Larger Catechism, Question #30 - Dr. William Young

The following sermon was preached by Dr. William Young at East Greenwich, RI on March 17, 1991.


Q. 30. Doth God leave all mankind to perish in the estate of sin and misery?

A. God doth not leave all men to perish in the estate of sin and misery, into which they fell by the breach of the first covenant, commonly called the Covenant of Works; but of his mere love and mercy delivereth his elect out of it, and bringeth them into an estate of salvation by the second covenant, commonly called the Covenant of Grace.


May God be pleased to grant his indispensable aid as I direct your attention to the Epistle of Titus, chapter three, verses 4 to 7: “But after that the kindness and love of God our Savior toward man appeared, Not by works of righteousness which we have done, but according to his mercy he saved us, by the washing of regeneration, and renewing of the Holy Ghost; Which he shed on us abundantly through Jesus Christ our Savior; That being justified by his grace, we should be made heirs according to the hope of eternal life.”

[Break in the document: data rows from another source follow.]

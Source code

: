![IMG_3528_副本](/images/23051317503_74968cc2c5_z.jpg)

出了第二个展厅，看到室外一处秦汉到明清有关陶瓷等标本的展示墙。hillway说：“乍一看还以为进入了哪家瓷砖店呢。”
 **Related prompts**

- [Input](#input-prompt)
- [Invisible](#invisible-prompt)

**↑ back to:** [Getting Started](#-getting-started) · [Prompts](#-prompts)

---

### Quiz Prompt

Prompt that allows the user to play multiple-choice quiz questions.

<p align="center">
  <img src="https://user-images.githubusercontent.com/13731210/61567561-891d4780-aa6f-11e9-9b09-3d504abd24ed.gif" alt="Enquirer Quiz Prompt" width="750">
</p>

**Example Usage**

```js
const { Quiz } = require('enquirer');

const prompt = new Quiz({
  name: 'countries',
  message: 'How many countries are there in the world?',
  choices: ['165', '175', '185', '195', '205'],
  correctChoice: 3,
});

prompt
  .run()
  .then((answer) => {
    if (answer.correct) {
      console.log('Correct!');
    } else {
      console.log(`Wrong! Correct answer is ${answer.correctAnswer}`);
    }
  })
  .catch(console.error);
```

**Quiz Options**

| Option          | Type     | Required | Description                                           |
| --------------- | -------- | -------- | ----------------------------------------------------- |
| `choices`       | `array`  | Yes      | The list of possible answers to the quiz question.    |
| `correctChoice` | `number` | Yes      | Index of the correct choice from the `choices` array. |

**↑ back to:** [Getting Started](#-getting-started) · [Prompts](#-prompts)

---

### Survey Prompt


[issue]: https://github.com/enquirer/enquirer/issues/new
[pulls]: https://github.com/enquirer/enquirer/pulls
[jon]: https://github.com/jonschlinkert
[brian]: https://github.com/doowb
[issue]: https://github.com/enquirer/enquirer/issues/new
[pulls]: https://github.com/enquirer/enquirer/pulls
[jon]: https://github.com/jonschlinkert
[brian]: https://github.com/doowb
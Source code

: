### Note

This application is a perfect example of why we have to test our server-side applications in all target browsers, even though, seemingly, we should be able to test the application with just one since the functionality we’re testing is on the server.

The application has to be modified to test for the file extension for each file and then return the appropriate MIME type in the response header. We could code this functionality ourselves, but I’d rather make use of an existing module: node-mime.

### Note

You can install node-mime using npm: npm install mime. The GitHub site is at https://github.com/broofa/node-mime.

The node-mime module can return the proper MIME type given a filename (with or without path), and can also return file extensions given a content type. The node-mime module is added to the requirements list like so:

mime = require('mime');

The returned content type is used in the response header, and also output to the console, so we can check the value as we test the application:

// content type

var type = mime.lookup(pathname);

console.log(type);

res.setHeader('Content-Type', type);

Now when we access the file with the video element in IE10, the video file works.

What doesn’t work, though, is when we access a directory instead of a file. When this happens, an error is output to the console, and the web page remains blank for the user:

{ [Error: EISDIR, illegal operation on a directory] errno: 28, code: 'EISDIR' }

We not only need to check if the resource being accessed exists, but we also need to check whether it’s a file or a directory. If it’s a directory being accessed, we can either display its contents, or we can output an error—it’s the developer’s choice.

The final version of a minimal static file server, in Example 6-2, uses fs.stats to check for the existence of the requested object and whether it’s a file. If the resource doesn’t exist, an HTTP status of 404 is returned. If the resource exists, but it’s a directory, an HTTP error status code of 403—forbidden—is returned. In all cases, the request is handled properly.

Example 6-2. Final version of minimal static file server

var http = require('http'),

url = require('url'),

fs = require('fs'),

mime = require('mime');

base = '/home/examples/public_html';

For several sabbaths we have been considering the sad and melancholy doctrines of the Fall of man and the consequences of the Fall of our first parents, whereby our race has been brought into an estate of sin and of misery. And, we have been considering not only the various elements in the sinfulness of that estate, but also of the misery of that estate both in this life and in the life which is to come. It is necessary that a foundation be laid in the proclamation of the Word of God in this matter. There are those, many indeed nowadays in what are called evangelical circles, who will hear nothing except the gospel of grace, and who don’t want to hear anything, or at least very little, with respect to the sin and the misery of man. But this is to fail to see that the gospel of grace has no meaning unless that gospel is proclaimed to those who are sinners, to those who are under the wrath and the condemnation of God, and who are condemned to that misery which their sin deserves. It’s only when we see how low we have fallen that we are in the position to appreciate what the wonder and richness of the grace of God is, that delivers sinners out of such a state.


Well, we come now to the transition from the account of man’s sin and misery to the glorious redemption that God has been pleased to work. We have this transition set forth in Question #30 of our Larger Catechism. The question is raised: Doth God leave all mankind to perish in the estate of sin and misery? And the answer is given: God doth not leave all men to perish in the estate of sin and misery, into which they fell by the breach of the first covenant, commonly called the Covenant of Works; but of his mere love and mercy delivereth his elect out of it, and bringeth them into an estate of salvation by the second covenant, commonly called the Covenant of Grace. Now this statement of our Larger Catechism sums up the teaching of many passages of Holy Scripture, and one those passages is found in our text. We take particularly in this connection verses 4, 5, and 7 of the text, “But after the kindness and love of God our Savior toward man appeared, Not by works of righteousness which we have done, but according to his mercy he saved us, by the washing of regeneration, and renewing of the Holy Ghost…That being justified by his grace, we should be made heirs according to the hope of eternal life.”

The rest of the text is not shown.